My baby sister and I stood at the entrance to the Ashland Fairgrounds, a wide, grassy clearing that was nestled in among the Appalachian Mountains that ran through and around the city. Tree-covered ridges towered over the clearing, giving the landscape a bowl-like shape. The fairgrounds hosted a variety of events throughout the year, everything from livestock shows to sporting events to camps for kids. On this warm June evening, it was the site of The Carnival of Wondrous Wonders! At least, that’s what the banner stretched above the entrance said.
Bria had parked her sedan in the gravel lot, and we’d eased into stream of people heading for the white picket fence that cordoned off the clearing. Most of the other carnival goers were families with small kids or sullen teenagers looking to escape from Mom and Dad’s watchful eyes for a few hours. Bria looked a little out of place with her jeans, her blue button-up shirt, and the gold detective’s badge glinting on her belt, right next to her holstered gun. So did I with my boots, jeans, and long-sleeve T-shirt.
“Well, look at it this way,” Bria said in a cheery voice. “The odds of anyone here knowing you are pretty slim. If nothing else, you can just relax and not have to worry about anyone trying to kill you tonight.”
Heh. I wouldn’t count on it.
By day, I was Gin Blanco, owner of the Pork Pit barbecue restaurant. By night, in the shadows, I was the Spider, Ashland’s most notorious assassin. Actually, I suppose these days I was more infamous than notorious, since most of the underworld thought—or at least suspected—that I was the Spider, the woman who’d killed powerful Fire elemental Mab Monroe back in the winter. As a result, many of the crime lords and ladies had sent men after me, trying to take me out these past few months.
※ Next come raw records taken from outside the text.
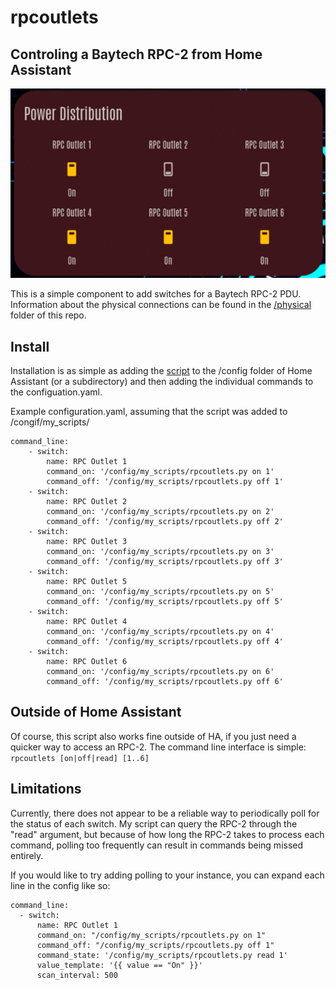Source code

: # rpcoutlets
## Controling a Baytech RPC-2 from Home Assistant

![screenshot of Home Assistant Card](/ha-card.png)

This is a simple component to add switches for a Baytech RPC-2 PDU. 
Information about the physical connections can be found in the [/physical](/physical/) folder of this repo. 

## Install

Installation is as simple as adding the [script](/rpcoutlets.py) to the /config folder of Home Assistant (or a subdirectory) and then adding the individual commands to the configuation.yaml. 

Example configuration.yaml, assuming that the script was added to /congif/my_scripts/

```
command_line:
    - switch:
        name: RPC Outlet 1
        command_on: '/config/my_scripts/rpcoutlets.py on 1'
        command_off: '/config/my_scripts/rpcoutlets.py off 1'
    - switch:
        name: RPC Outlet 2
        command_on: '/config/my_scripts/rpcoutlets.py on 2'
        command_off: '/config/my_scripts/rpcoutlets.py off 2'
    - switch:
        name: RPC Outlet 3
        command_on: '/config/my_scripts/rpcoutlets.py on 3'
        command_off: '/config/my_scripts/rpcoutlets.py off 3'
    - switch:
        name: RPC Outlet 5
        command_on: '/config/my_scripts/rpcoutlets.py on 5'
        command_off: '/config/my_scripts/rpcoutlets.py off 5'
    - switch:
        name: RPC Outlet 4
        command_on: '/config/my_scripts/rpcoutlets.py on 4'
        command_off: '/config/my_scripts/rpcoutlets.py off 4'
    - switch:
        name: RPC Outlet 6
        command_on: '/config/my_scripts/rpcoutlets.py on 6'
        command_off: '/config/my_scripts/rpcoutlets.py off 6'
```

## Outside of Home Assistant
Of course, this script also works fine outside of HA, if you just need a quicker way to access an RPC-2. The command line interface is simple:
`rpcoutlets [on|off|read] [1..6]`


## Limitations
Currently, there does not appear to be a reliable way to periodically poll for the status of each switch. My script can query the RPC-2 through the "read" argument, but because of how long the RPC-2 takes to process each command, polling too frequently can result in commands being missed entirely. 

If you would like to try adding polling to your instance, you can expand each line in the config like so: 

```
command_line:
  - switch:
      name: RPC Outlet 1
      command_on: "/config/my_scripts/rpcoutlets.py on 1"
      command_off: "/config/my_scripts/rpcoutlets.py off 1"
      command_state: '/config/my_scripts/rpcoutlets.py read 1'
      value_template: '{{ value == "On" }}'
      scan_interval: 500
```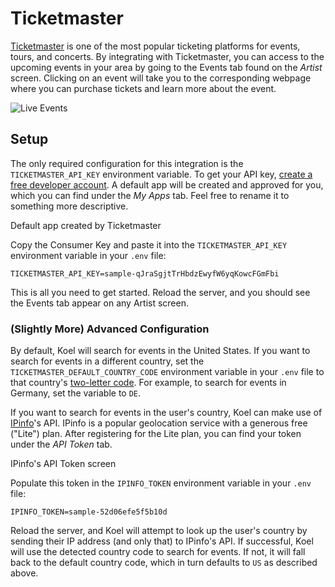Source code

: # Ticketmaster

[Ticketmaster](https://www.ticketmaster.com/) is one of the most popular ticketing platforms for events, tours, and
concerts. By integrating with Ticketmaster, you can access to the upcoming events in your area by going to the Events
tab found on the _Artist_ screen. Clicking on an event will take you to the corresponding webpage where you can purchase
tickets and learn more about the event.

![Live Events](../assets/img/plus/live-events.avif)

## Setup

The only required configuration for this integration is the `TICKETMASTER_API_KEY` environment variable. To get your API
key, [create a free developer account](https://developer-acct.ticketmaster.com/user/login). A default app will be
created and approved for you, which you can find under the _My Apps_ tab. Feel free to rename it to something more
descriptive.

<CaptionedImage :src="ticketmasterApp" alt="Ticketmaster App screen">Default app created by Ticketmaster</CaptionedImage>

Copy the Consumer Key and paste it into the `TICKETMASTER_API_KEY` environment variable in your `.env` file:

```dotenv
TICKETMASTER_API_KEY=sample-qJraSgjtTrHbdzEwyfW6yqKowcFGmFbi
```

This is all you need to get started. Reload the server, and you should see the Events tab appear on any Artist screen.

### (Slightly More) Advanced Configuration

By default, Koel will search for events in the United States. If you want to search for events in a different
country, set the `TICKETMASTER_DEFAULT_COUNTRY_CODE` environment variable in your `.env` file to that country's
[two-letter code](https://en.wikipedia.org/wiki/ISO_3166-1_alpha-2). For example, to search for events in Germany,
set the variable to `DE`.

If you want to search for events in the user's country, Koel can make use of [IPinfo](https://ipinfo.io/)'s API.
IPinfo is a popular geolocation service with a generous free ("Lite") plan. After registering
for the Lite plan, you can find your token under the _API Token_ tab.

<CaptionedImage :src="ipinfoToken" alt="IPinfo API Token screen">IPinfo's API Token screen</CaptionedImage>

Populate this token in the `IPINFO_TOKEN` environment variable in your `.env` file:

```dotenv
IPINFO_TOKEN=sample-52d06efe5f5b10d
```

Reload the server, and Koel will attempt to look up the user's country by sending their IP address (and only that)
to IPinfo's API. If successful, Koel will use the detected country code to search for events. If not, it will fall
back to the default country code, which in turn defaults to `US` as described above.

<script lang="ts" setup>
import ticketmasterApp from '../assets/img/plus/ticketmaster-app.avif'
import ipinfoToken from '../assets/img/plus/ipinfo-token.avif'
</script>
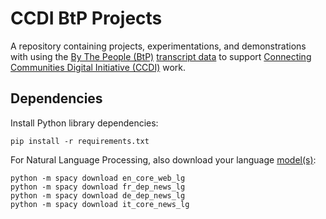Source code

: # CCDI BtP Projects

A repository containing projects, experimentations, and demonstrations with using the [By The People (BtP)](https://crowd.loc.gov/) [transcript data](https://www.loc.gov/search/?fa=contributor:by+the+people+%28program%29) to support [Connecting Communities Digital Initiative (CCDI)](https://www.loc.gov/programs/of-the-people/represent/connecting-communities-digital-initiative/) work.

## Dependencies

Install Python library dependencies:

```
pip install -r requirements.txt
```

For Natural Language Processing, also download your language [model(s)](https://spacy.io/models):

```
python -m spacy download en_core_web_lg
python -m spacy download fr_dep_news_lg
python -m spacy download de_dep_news_lg
python -m spacy download it_core_news_lg
```
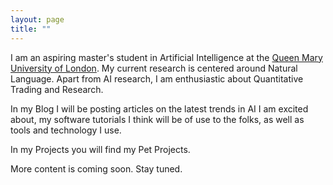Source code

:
 ```yaml
---
layout: page
title: ""
---
```


I am an aspiring master's student in Artificial Intelligence at the [Queen Mary University of London](https://www.qmul.ac.uk). My current research is centered around Natural Language. 
Apart from AI research, I am enthusiastic about Quantitative Trading and Research.  

In my Blog I will be posting articles on the latest trends in AI I am excited about, my software tutorials I think will be of use to the folks, as well as tools and technology I use.

In my Projects you will find my Pet Projects.

More content is coming soon. Stay tuned.
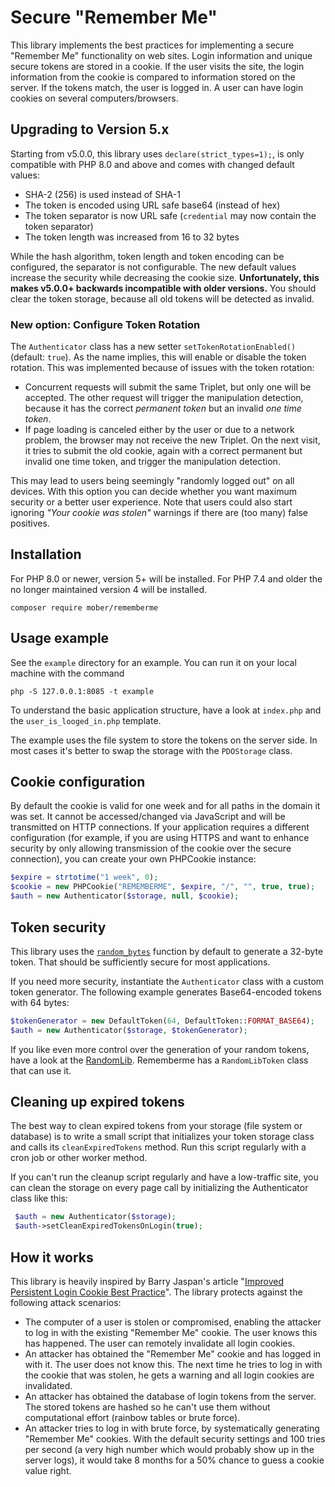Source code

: # Secure "Remember Me"

This library implements the best practices for implementing a secure
"Remember Me" functionality on web sites. Login information and unique secure 
tokens are stored in a cookie. If the user visits the site, the login information 
from the cookie is compared to information stored on the server. If the tokens 
match, the user is logged in. A user can have login cookies on several 
computers/browsers.

## Upgrading to Version 5.x

Starting from v5.0.0, this library uses `declare(strict_types=1);`, is only compatible
with PHP 8.0 and above and comes with changed default values:

* SHA-2 (256) is used instead of SHA-1
* The token is encoded using URL safe base64 (instead of hex)
* The token separator is now URL safe (`credential` may now contain the token separator)
* The token length was increased from 16 to 32 bytes

While the hash algorithm, token length and token encoding can be configured, the
separator is not configurable. The new default values increase the security while
decreasing the cookie size. **Unfortunately, this makes v5.0.0+ backwards incompatible
with older versions.** You should clear the token storage, because all old tokens
will be detected as invalid.

### New option: Configure Token Rotation

The `Authenticator` class has a new setter `setTokenRotationEnabled()` (default: `true`).
As the name implies, this will enable or disable the token rotation.
This was implemented because of issues with the token rotation:

* Concurrent requests will submit the same Triplet, but only one will be accepted.
The other request will trigger the manipulation detection, because it has the correct *permanent
token* but an invalid *one time token*.
* If page loading is canceled either by the user or due to a network problem, the browser may not
receive the new Triplet. On the next visit, it tries to submit the old cookie, again with a correct
permanent but invalid one time token, and trigger the manipulation detection.

This may lead to users being seemingly "randomly logged out" on all devices. With this option you can
decide whether you want maximum security or a better user experience. Note that users could
also start ignoring *"Your cookie was stolen"* warnings if there are (too many) false positives.

## Installation

For PHP 8.0 or newer, version 5+ will be installed. For PHP 7.4 and older
the no longer maintained version 4 will be installed.

    composer require mober/rememberme

## Usage example
See the `example` directory for an example. You can run it on your local machine with the command

    php -S 127.0.0.1:8085 -t example

To understand the basic application structure, have a look at `index.php` and the
`user_is_looged_in.php` template.

The example uses the file system to store the tokens on the server side. In most
cases it's better to swap the storage with the `PDOStorage` class.

## Cookie configuration
By default the cookie is valid for one week and for all paths in the domain it was set. 
It cannot be accessed/changed via JavaScript and will be transmitted on HTTP connections.
If your application requires a different configuration (for example, if you are using 
HTTPS and want to enhance security by only allowing transmission of the cookie over
the secure connection), you can create your own PHPCookie instance:

```php
$expire = strtotime("1 week", 0);
$cookie = new PHPCookie("REMEMBERME", $expire, "/", "", true, true);
$auth = new Authenticator($storage, null, $cookie);
```

## Token security
This library uses the [`random_bytes`][2] function by default to generate a 32-byte token.
That should be sufficiently secure for most applications.

If you need more security, instantiate the `Authenticator` class with a custom token generator.
The following example generates Base64-encoded tokens with 64 bytes:
 
 ```php
 $tokenGenerator = new DefaultToken(64, DefaultToken::FORMAT_BASE64);
 $auth = new Authenticator($storage, $tokenGenerator);
 ```
 
If you like even more control over the generation of your random tokens, 
have a look at the [RandomLib][3]. Rememberme has a `RandomLibToken` class that can use it.

## Cleaning up expired tokens
The best way to clean expired tokens from your storage (file system or database) is to write a small script that initializes your token storage class and calls its `cleanExpiredTokens` method.
Run this script regularly with a cron job or other worker method.

If you can't run the cleanup script regularly and have a low-traffic site, you can clean the
storage on every page call by initializing the Authenticator class like this:
 
```php
 $auth = new Authenticator($storage);
 $auth->setCleanExpiredTokensOnLogin(true);
 ```

## How it works

This library is heavily inspired by Barry Jaspan's article
"[Improved Persistent Login Cookie Best Practice][1]". The library protects
against the following attack scenarios:

- The computer of a user is stolen or compromised, enabling the attacker to log
  in with the existing "Remember Me" cookie. The user knows this has happened.
  The user can remotely invalidate all login cookies.
- An attacker has obtained the "Remember Me" cookie and has logged in with it.
  The user does not know this. The next time he tries to log in with the cookie
  that was stolen, he gets a warning and all login cookies are invalidated.
- An attacker has obtained the database of login tokens from the server. The
  stored tokens are hashed so he can't use them without computational effort
  (rainbow tables or brute force).
- An attacker tries to log in with brute force, by systematically generating
  "Remember Me" cookies. With the default security settings and 100 tries per
  second (a very high number which would probably show up in the server logs), it
  would take 8 months for a 50% chance to guess a cookie value right.

 
[1]: https://web.archive.org/web/20170810033354/http://jaspan.com/improved_persistent_login_cookie_best_practice
[2]: http://php.net/manual/en/function.random-bytes.php
[3]: https://github.com/ircmaxell/RandomLib
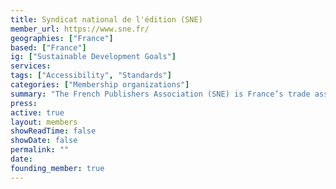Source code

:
 ```yaml
---
title: Syndicat national de l'édition (SNE)
member_url: https://www.sne.fr/
geographies: ["France"]
based: ["France"]
ig: ["Sustainable Development Goals"] 
services: 
tags: ["Accessibility", "Standards"]
categories: ["Membership organizations"]
summary: "The French Publishers Association (SNE) is France’s trade association of book publishers. It represents approximately 720 member companies whose combined business endeavors account for the bulk of French publishing."
press:
active: true
layout: members
showReadTime: false
showDate: false
permalink: ""
date: 
founding_member: true
---
```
With Mab’s death, all of the underworld movers and shakers were grappling for power, and some of them thought that murdering the Spider would go a long way toward cementing their position as the city’s new head honcho.
“Gin?”
“Okay, okay,” I grumbled. “You’re right about that. I doubt any of the crime bosses and their goons will be here tonight.”
A country-fried clown wearing blue-and-white gingham coveralls, a blue shirt, and brown boots that were about five sizes too big waddled over to us. Bits of straw stuck out of the pockets of his coveralls, while a battered straw hat was perched on top of his curly red wig. White pancake makeup covered his face, although it had started to run in the heat. His painted-on, oversize red lips were curled up into a garish grin, although red and blue tears also covered his face, as though he didn’t know whether he wanted to laugh or cry. I’d definitely cry if I had to walk around in that getup. Or kill the person who’d made me wear it. That would definitely turn my frown upside down.
Bria smiled at him, which the clown took as an invitation to dance around us, mock-tripping over his enormous boots. Finally, he reached inside his coveralls. I tensed, ready to tackle him if he came up with a weapon, but he was only going for a red balloon stashed away among the straw. He spent the better part of two minutes not-so-comically huffing and puffing, trying to blow it up, before he finally succeeded. Then he danced around us again and started twisting the balloon into a man. When he was finished, the clown sidled up to me, probably hoping to get me to smile and laugh like Bria was.
“Go away,” I growled. “Or you’ll be crying real tears when I make you eat that balloon.”